De rechtbank oordeelde dat niet in geschil was dat Frankrijk verantwoordelijk was voor de asielaanvraag. De kern van het geschil betrof de vraag of het interstatelijk vertrouwensbeginsel in dit geval nog van toepassing was. De rechtbank stelde vast dat het aan de eiser was om aan te tonen dat er redenen waren om van dit beginsel af te wijken. De eiser slaagde hier niet in, ondanks zijn verwijzing naar rapporten die de opvangsituatie in Frankrijk aan de orde stelden. De rechtbank concludeerde dat de algemene verwijzing naar deze rapporten onvoldoende was om te concluderen dat de eiser geen opvang zou krijgen in Frankrijk.

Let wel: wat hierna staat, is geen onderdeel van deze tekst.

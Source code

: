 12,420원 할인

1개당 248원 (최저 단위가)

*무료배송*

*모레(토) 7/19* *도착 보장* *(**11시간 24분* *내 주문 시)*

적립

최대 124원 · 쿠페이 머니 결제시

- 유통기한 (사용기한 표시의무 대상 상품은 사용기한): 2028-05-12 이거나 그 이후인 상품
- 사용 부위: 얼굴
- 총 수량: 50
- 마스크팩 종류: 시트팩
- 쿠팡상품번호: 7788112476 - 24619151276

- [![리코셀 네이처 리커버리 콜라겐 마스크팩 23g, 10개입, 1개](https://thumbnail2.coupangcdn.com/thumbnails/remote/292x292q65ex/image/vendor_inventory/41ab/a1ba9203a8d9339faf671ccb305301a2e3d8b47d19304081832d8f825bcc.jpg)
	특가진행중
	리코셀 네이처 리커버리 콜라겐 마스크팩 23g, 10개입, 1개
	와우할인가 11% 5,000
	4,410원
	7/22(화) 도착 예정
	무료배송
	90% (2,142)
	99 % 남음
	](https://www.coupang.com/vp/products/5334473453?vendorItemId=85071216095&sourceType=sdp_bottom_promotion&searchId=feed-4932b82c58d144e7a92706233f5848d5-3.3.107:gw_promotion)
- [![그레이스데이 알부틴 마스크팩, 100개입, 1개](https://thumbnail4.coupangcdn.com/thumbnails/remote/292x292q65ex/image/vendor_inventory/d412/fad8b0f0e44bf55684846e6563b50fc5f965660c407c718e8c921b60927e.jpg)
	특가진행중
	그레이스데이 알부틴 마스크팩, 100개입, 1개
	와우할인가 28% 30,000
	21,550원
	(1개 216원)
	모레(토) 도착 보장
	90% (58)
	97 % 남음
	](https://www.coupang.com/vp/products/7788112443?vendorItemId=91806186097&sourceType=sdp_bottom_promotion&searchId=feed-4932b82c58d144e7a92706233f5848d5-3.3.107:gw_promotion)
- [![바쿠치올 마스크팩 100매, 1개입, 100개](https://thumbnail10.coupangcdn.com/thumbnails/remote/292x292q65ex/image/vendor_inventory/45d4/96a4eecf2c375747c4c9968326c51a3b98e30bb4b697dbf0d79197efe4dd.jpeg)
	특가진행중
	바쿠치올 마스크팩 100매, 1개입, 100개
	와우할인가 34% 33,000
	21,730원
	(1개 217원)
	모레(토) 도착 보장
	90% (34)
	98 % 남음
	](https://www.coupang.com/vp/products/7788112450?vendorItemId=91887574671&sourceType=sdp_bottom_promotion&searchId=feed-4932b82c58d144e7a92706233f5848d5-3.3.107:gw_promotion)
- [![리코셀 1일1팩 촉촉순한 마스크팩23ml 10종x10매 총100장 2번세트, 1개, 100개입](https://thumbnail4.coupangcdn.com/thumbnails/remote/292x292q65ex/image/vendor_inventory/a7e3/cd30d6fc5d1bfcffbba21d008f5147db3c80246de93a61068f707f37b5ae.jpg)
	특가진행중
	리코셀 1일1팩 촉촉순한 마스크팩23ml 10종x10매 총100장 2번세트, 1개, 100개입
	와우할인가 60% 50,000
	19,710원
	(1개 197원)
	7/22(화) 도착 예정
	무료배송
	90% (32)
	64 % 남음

De rechtbank benadrukte dat als de eiser wordt overgedragen aan Frankrijk, hij op eigen gelegenheid naar de toegewezen opvanglocatie moet reizen, wat een belemmering vormt, maar niet voldoende was om de hoge drempel van het interstatelijk vertrouwensbeginsel te doorbreken. De rechtbank verklaarde het beroep ongegrond en wees erop dat er geen aanleiding was voor een proceskostenveroordeling. De uitspraak werd openbaar gemaakt en er werd een rechtsmiddel tegen de uitspraak aangegeven, waarbij hoger beroep mogelijk is bij de Afdeling bestuursrechtspraak van de Raad van State binnen een week na bekendmaking van het proces-verbaal.